SK Innovation Co. Ltd.

08/16/2024 | Press release | Distributed by Public on 08/15/2024 20:01

Leading global proxy advisory agencies back the merger of SK Innovation and SK E&S

■ ISS expects financial stability and business synergies from the merged company

■ Glass Lewis said the merger is expected to mitigate global business environment uncertainties

According to industry sources on the 14th, ISS (Institutional Shareholder Service) and Glass Lewis, have thrown their weight behind the merger of SK Innovation and SK E&S, garnering support from shareholders and investors. This backing is anticipated to propel the scheduled merger on the 27th to greater heights. ISS, the foremost global proxy advisory agency serving over 90% of institutional investors globally, and Glass Lewis, have both expressed support for the merger in their recent reports, citing expectations of enhanced financial stability, creation of business synergies, and mitigation of uncertainties in the global business environment.

These two global proxy advisory firms evaluated that the merger would help create a stable earnings structure, strengthen the financial structure, and build a portfolio encompassing current and future energy, thus deeming the merger's purpose, and expected effects sufficient.

In particular, the two agencies commented on the fairness of the merger ratio and the fairness of the company valuation, stating that legal requirements were followed, and the company valuation was fair.

Specifically, Glass Lewis pointed out that as the market value of SK Innovation has been traded at a significantly lower price compared to its asset value since 2022, using the market value in this merger would properly reflect SK Innovation's corporate value. It also suggested that if the merger ratio had been calculated based on SK Innovation's book value, the merger might not have been approved due to objections from the counterparty.

ISS explained that considering the level at which similar domestic industries are evaluated in the market, the corporate value of SK E&S is sufficiently justifiable. Moreover, it stated that the fair evaluation of the corporate value had reasons such as being able to directly benefit from the perspective of earnings per share through the merger with SK E&S.

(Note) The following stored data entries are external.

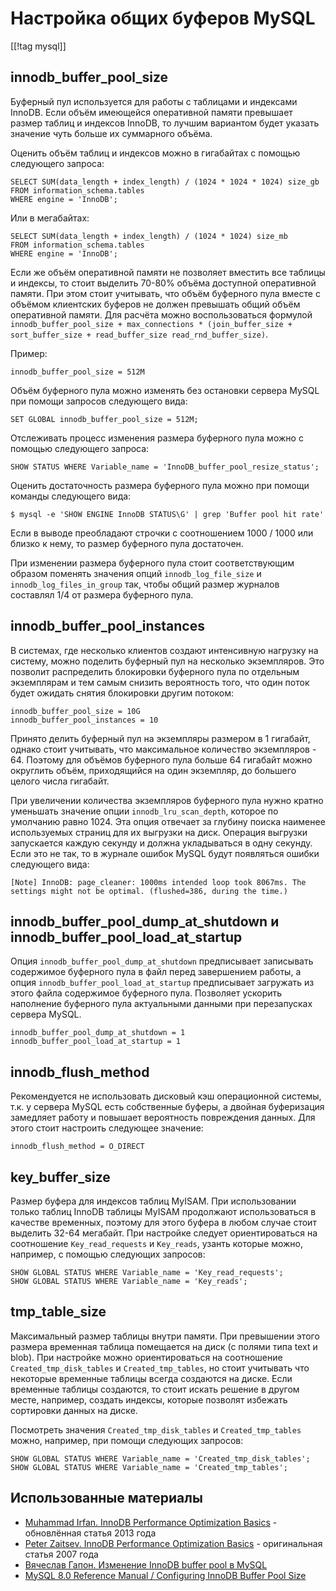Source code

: Настройка общих буферов MySQL
=============================

[[!tag mysql]]

innodb_buffer_pool_size
-----------------------

Буферный пул используется для работы с таблицами и индексами InnoDB. Если объём имеющейся оперативной памяти превышает размер таблиц и индексов InnoDB, то лучшим вариантом будет указать значение чуть больше их суммарного объёма.

Оценить объём таблиц и индексов можно в гигабайтах с помощью следующего запроса:

    SELECT SUM(data_length + index_length) / (1024 * 1024 * 1024) size_gb
    FROM information_schema.tables
    WHERE engine = 'InnoDB';

Или в мегабайтах:

    SELECT SUM(data_length + index_length) / (1024 * 1024) size_mb
    FROM information_schema.tables
    WHERE engine = 'InnoDB';

Если же объём оперативной памяти не позволяет вместить все таблицы и индексы, то стоит выделить 70-80% объёма доступной оперативной памяти. При этом стоит учитывать, что объём буферного пула вместе с объёмом клиентских буферов не должен превышать общий объём оперативной памяти. Для расчёта можно воспользоваться формулой `innodb_buffer_pool_size + max_connections * (join_buffer_size + sort_buffer_size + read_buffer_size read_rnd_buffer_size)`.

Пример:

    innodb_buffer_pool_size = 512M

Объём буферного пула можно изменять без остановки сервера MySQL при помощи запросов следующего вида:

    SET GLOBAL innodb_buffer_pool_size = 512M;

Отслеживать процесс изменения размера буферного пула можно с помощью следующего запроса:

    SHOW STATUS WHERE Variable_name = 'InnoDB_buffer_pool_resize_status';

Оценить достаточность размера буферного пула можно при помощи команды следующего вида:

    $ mysql -e 'SHOW ENGINE InnoDB STATUS\G' | grep 'Buffer pool hit rate'

Если в выводе преобладают строчки с соотношением 1000 / 1000 или близко к нему, то размер буферного пула достаточен.

При изменении размера буферного пула стоит соответствующим образом поменять значения опций `innodb_log_file_size` и `innodb_log_files_in_group` так, чтобы общий размер журналов составлял 1/4 от размера буферного пула.

innodb_buffer_pool_instances
----------------------------

В системах, где несколько клиентов создают интенсивную нагрузку на систему, можно поделить буферный пул на несколько экземпляров. Это позволит распределить блокировки буферного пула по отдельным экземплярам и тем самым снизить вероятность того, что один поток будет ожидать снятия блокировки другим потоком:

    innodb_buffer_pool_size = 10G
    innodb_buffer_pool_instances = 10

Принято делить буферный пул на экземпляры размером в 1 гигабайт, однако стоит учитывать, что максимальное количество экземпляров - 64. Поэтому для объёмов буферного пула больше 64 гигабайт можно округлить объём, приходящийся на один экземпляр, до большего целого числа гигабайт.

При увеличении количества экземпляров буферного пула нужно кратно уменьшать значение опции `innodb_lru_scan_depth`, которое по умолчанию равно 1024. Эта опция отвечает за глубину поиска наименее используемых страниц для их выгрузки на диск. Операция выгрузки запускается каждую секунду и должна укладываться в одну секунду. Если это не так, то в журнале ошибок MySQL будут появляться ошибки следующего вида:

    [Note] InnoDB: page_cleaner: 1000ms intended loop took 8067ms. The settings might not be optimal. (flushed=386, during the time.)

innodb_buffer_pool_dump_at_shutdown и innodb_buffer_pool_load_at_startup
------------------------------------------------------------------------

Опция `innodb_buffer_pool_dump_at_shutdown` предписывает записывать содержимое буферного пула в файл перед завершением работы, а опция `innodb_buffer_pool_load_at_startup` предписывает загружать из этого файла содержимое буферного пула. Позволяет ускорить наполнение буферного пула актуальными данными при перезапусках сервера MySQL.

    innodb_buffer_pool_dump_at_shutdown = 1
    innodb_buffer_pool_load_at_startup = 1

innodb_flush_method
-------------------

Рекомендуется не использовать дисковый кэш операционной системы, т.к. у сервера MySQL есть собственные буферы, а двойная буферизация замедляет работу и повышает вероятность повреждения данных. Для этого стоит настроить следующее значение:

    innodb_flush_method = O_DIRECT

key_buffer_size
---------------

Размер буфера для индексов таблиц MyISAM. При использовании только таблиц InnoDB таблицы MyISAM продолжают использоваться в качестве временных, поэтому для этого буфера в любом случае стоит выделить 32-64 мегабайт. При настройке следует ориентироваться на соотношение `Кey_read_requests` и `Кey_reads`, узанть которые можно, например, с помощью следующих запросов:

    SHOW GLOBAL STATUS WHERE Variable_name = 'Key_read_requests';
    SHOW GLOBAL STATUS WHERE Variable_name = 'Key_reads';

tmp_table_size
--------------

Максимальный размер таблицы внутри памяти. При превышении этого размера временная таблица помещается на диск (с полями типа text и blob). При настройке можно ориентироваться на соотношение `Created_tmp_disk_tables` и `Created_tmp_tables`, но стоит учитывать что некоторые временные таблицы всегда создаются на диске. Если временные таблицы создаются, то стоит искать решение в другом месте, например, создать индексы, которые позволят избежать сортировки данных на диске.

Посмотреть значения `Created_tmp_disk_tables` и `Created_tmp_tables` можно, например, при помощи следующих запросов:

    SHOW GLOBAL STATUS WHERE Variable_name = 'Created_tmp_disk_tables';
    SHOW GLOBAL STATUS WHERE Variable_name = 'Created_tmp_tables';

Использованные материалы
------------------------

* [Muhammad Irfan. InnoDB Performance Optimization Basics](https://www.percona.com/blog/2013/09/20/innodb-performance-optimization-basics-updated/) - обновлённая статья 2013 года
* [Peter Zaitsev. InnoDB Performance Optimization Basics](https://www.percona.com/blog/2007/11/01/innodb-performance-optimization-basics/) - оригинальная статья 2007 года
* [Вячеслав Гапон. Изменение InnoDB buffer pool в MySQL](https://ixnfo.com/innodb-buffer-pool-size.html)
* [MySQL 8.0 Reference Manual / Configuring InnoDB Buffer Pool Size](https://dev.mysql.com/doc/refman/8.0/en/innodb-buffer-pool-resize.html)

Glass Lewis also expressed its belief that the merger between the two companies would enhance the profitability of the SK Innovation group and strengthen its financial stability, even amid the uncertainties in the rapidly evolving global business environment and the energy transition process. As evidence, it cited the recent upward revision by S&P Global, which adjusted SK Innovation's credit rating and outlook from "Stable (BB+)" to "BB+ Credit Watch Positive" since the announcement of the merger.

Additionally, Glass Lewis added that concerns about the issue of SK E&S's Redeemable Convertible Preference Shares (RCPS) have been sufficiently addressed. It pointed out that the recent changes in the RCPS terms were not made with immediate redemption intentions and that the method of future redemption (in kind or in cash) also reasonably takes place according to board decisions.